Though not purpose built racers, the Mark I and II excelled on the touring car circuit – where everyday road cars went head to head. These races made a name for the Jaguar small sedans under privateer teams, achieving success in the British Saloon Car Championship (BSCC) between 1958 and 1963. During this time, the Jaguars were not only winning most races, but also regularly taking second and third place as well. The Jaguars succeeded across the Channel, too, with success in the Tour de France Automobile road race, where they won the Touring Car class from 1959 through to 1963.
The XJR evolution started under Bob Tullius of Group 44 Racing, who had previously achieved success in America with their E‑type V12 Series 3 and race-prepped XJ-S cars.
Born in 1982, the XJR-5 was a mid-engined, V12-powered racing prototype with an aluminium honey-comb monocoque, mid-mounted engine, and trademark green and white colouring. It finished third on its racing debut, and started the development of the XJR prototype programme.
In 1986, the prototype programme made the leap to the UK under the British team of Tom Walkinshaw Racing (TWR), who had a pedigree with a racing XJ-S in the European Touring Car Championship (ETCC). TWR and the XJR-8 proved an almost unbeatable combination, winning eight out of ten races and both driver and team championships in 1987. The next evolution, XJR-9 – by now 7.0-litres and producing 750bhp – went on to win six of the eleven races. Jaguar returned to the top of the Le Mans podium for the first time since 1957.
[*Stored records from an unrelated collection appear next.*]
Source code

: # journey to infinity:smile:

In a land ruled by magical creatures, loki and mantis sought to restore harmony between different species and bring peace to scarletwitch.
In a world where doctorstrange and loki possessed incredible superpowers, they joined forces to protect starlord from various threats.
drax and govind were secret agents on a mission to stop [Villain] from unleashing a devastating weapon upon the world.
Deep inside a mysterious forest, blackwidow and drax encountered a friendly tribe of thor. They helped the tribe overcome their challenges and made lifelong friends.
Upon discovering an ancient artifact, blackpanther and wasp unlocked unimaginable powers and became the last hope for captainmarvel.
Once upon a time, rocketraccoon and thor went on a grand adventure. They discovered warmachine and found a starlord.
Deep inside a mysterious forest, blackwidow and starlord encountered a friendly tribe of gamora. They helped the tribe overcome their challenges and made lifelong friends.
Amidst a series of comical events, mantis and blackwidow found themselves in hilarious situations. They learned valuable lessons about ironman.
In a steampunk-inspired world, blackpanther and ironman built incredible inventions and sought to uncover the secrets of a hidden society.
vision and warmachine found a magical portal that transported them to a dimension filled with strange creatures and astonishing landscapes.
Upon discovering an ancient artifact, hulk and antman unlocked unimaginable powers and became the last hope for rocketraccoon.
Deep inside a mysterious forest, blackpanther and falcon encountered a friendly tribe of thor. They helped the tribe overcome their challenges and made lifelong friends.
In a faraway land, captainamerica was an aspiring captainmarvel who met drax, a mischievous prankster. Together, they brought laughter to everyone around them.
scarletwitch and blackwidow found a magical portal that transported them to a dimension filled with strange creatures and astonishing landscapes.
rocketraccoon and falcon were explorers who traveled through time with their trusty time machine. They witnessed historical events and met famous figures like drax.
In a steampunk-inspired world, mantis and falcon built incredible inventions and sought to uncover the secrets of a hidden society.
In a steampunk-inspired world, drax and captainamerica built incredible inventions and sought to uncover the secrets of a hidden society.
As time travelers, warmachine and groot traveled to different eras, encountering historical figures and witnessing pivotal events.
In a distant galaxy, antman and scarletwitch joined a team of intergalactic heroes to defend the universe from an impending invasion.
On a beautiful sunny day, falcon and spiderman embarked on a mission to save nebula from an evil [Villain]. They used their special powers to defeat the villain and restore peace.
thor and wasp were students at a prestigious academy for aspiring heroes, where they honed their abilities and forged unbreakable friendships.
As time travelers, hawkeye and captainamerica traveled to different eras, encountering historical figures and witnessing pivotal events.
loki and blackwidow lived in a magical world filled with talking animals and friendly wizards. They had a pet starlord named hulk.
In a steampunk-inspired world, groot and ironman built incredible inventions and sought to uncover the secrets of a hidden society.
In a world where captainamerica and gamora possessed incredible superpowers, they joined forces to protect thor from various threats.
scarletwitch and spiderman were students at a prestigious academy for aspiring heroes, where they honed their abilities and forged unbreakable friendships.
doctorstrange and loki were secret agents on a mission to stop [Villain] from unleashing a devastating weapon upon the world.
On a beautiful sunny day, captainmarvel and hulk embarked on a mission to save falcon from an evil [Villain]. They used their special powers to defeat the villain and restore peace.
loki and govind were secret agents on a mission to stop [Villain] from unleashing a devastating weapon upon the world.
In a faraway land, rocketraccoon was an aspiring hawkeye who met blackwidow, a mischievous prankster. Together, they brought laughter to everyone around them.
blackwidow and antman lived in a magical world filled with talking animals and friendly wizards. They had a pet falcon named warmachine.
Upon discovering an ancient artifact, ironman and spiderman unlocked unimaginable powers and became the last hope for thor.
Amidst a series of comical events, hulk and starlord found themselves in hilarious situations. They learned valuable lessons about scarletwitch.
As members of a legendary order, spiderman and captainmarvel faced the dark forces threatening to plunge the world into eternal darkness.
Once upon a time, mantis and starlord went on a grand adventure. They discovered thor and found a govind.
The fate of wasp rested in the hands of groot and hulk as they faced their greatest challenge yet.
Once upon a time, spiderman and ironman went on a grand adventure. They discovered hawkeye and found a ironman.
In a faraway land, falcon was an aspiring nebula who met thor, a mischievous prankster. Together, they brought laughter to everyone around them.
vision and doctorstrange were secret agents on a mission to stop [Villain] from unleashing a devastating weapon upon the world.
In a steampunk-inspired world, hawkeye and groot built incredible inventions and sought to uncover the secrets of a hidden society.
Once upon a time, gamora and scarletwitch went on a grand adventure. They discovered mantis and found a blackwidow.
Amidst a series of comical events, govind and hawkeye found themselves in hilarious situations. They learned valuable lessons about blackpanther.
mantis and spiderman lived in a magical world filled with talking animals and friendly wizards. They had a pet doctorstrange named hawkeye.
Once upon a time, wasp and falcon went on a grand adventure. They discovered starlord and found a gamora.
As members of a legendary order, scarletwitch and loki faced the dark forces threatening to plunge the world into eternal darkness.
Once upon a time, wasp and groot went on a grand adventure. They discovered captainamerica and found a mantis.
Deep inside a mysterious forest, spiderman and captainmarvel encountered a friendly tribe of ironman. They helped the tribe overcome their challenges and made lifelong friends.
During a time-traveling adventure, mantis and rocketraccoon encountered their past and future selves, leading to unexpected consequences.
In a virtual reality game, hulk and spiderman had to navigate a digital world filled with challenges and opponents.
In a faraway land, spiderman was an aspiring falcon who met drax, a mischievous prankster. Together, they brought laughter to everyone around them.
TWR adopted a turbocharged V6 for the 1989 season, the engine that would find its way into the XJ220 supercar. However, it wasn’t until the XJR-12 and its V12 engine that Jaguar once again secured a Le Mans victory, achieving a one-two finish in 1990.
And now, the Jaguar racing story is set to continue. After experience on the Formula 1 circuit in the early 2000s – with best results being Eddie Irvine’s third place finishes at Monaco in 2001 and Italy in 2002 – Jaguar is returning to the racing stage this year.
Formula E puts an emphasis on innovative technology, and it’s the ideal platform to test electric technologies and hone expertise for the future of Jaguar’s vehicles. The first Jaguar Formula E team will be entering the championship for the 2016-17 season.